Painter and illustrator Arthur Szyk (1894-1951) used his art both to aid the Allied war effort and to promote the rescue of Jews from the Holocaust. In the 1930s, Szyk created a Passover Haggadah which infused the ancient exodus story with anti-Nazi imagery. His Egyptian taskmasters wore swastika armbands, Pharoah’s snakes resembled Nazi officials Joseph Goebbels and Hermann Goering, and the “wicked son” character sported a Hitler-style mustache. Publishers in his native Poland and in Czechoslovakia turned down the project out of fear that it would offend the Nazis. In 1937, after Szyk moved to London, the Haggadah finally found a publisher, but only after most of the anti-Nazi images were deleted.
Szyk contributed cartoons to the British war effort, then went to the United States in 1940, where he drew anti-Nazi caricatures for Time, Life, and other leading magazines, as well as editorial cartoons for PM and the New York Post. First Lady Eleanor Roosevelt is said to have remarked, “This is a personal war of Szyk against Hitler, and I do not tink that Mr. Szyk will lose this war!” Syzk was also active in the Bergson Group, which lobbied for rescue of Jews from the Holocaust and creation of a Jewish state. Szyk’s illustrations appeared in the Bergson Group’s full-page newspaper advertisements, brochures, and publications.
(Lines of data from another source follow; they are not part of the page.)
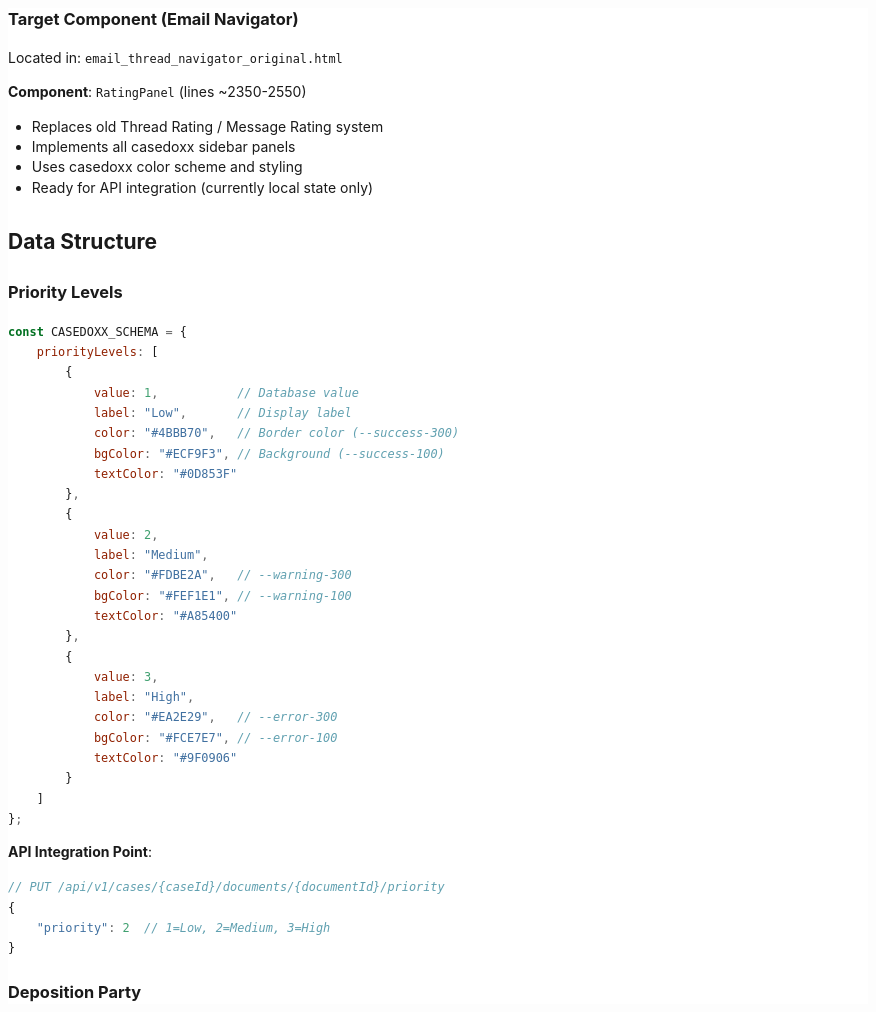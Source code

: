### Target Component (Email Navigator)

Located in: `email_thread_navigator_original.html`

**Component**: `RatingPanel` (lines ~2350-2550)
- Replaces old Thread Rating / Message Rating system
- Implements all casedoxx sidebar panels
- Uses casedoxx color scheme and styling
- Ready for API integration (currently local state only)

## Data Structure

### Priority Levels

```javascript
const CASEDOXX_SCHEMA = {
    priorityLevels: [
        { 
            value: 1,           // Database value
            label: "Low",       // Display label
            color: "#4BBB70",   // Border color (--success-300)
            bgColor: "#ECF9F3", // Background (--success-100)
            textColor: "#0D853F"
        },
        { 
            value: 2, 
            label: "Medium", 
            color: "#FDBE2A",   // --warning-300
            bgColor: "#FEF1E1", // --warning-100
            textColor: "#A85400" 
        },
        { 
            value: 3, 
            label: "High", 
            color: "#EA2E29",   // --error-300
            bgColor: "#FCE7E7", // --error-100
            textColor: "#9F0906" 
        }
    ]
};
```

**API Integration Point**:
```javascript
// PUT /api/v1/cases/{caseId}/documents/{documentId}/priority
{
    "priority": 2  // 1=Low, 2=Medium, 3=High
}
```

### Deposition Party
The group called him “our one-man art department.”
Szyk’s widowed mother, age 70, was murdered in the Nazi death camp of Chelmno in 1942. “With her voluntarily went her faithful servant, the good Christian, Josefa, a Polish peasant,” Szyk later wrote. “Together, hand in hand, they were burned alive.” Szyk’s brother, and many of his wife’s relatives, were also killed by the Nazis.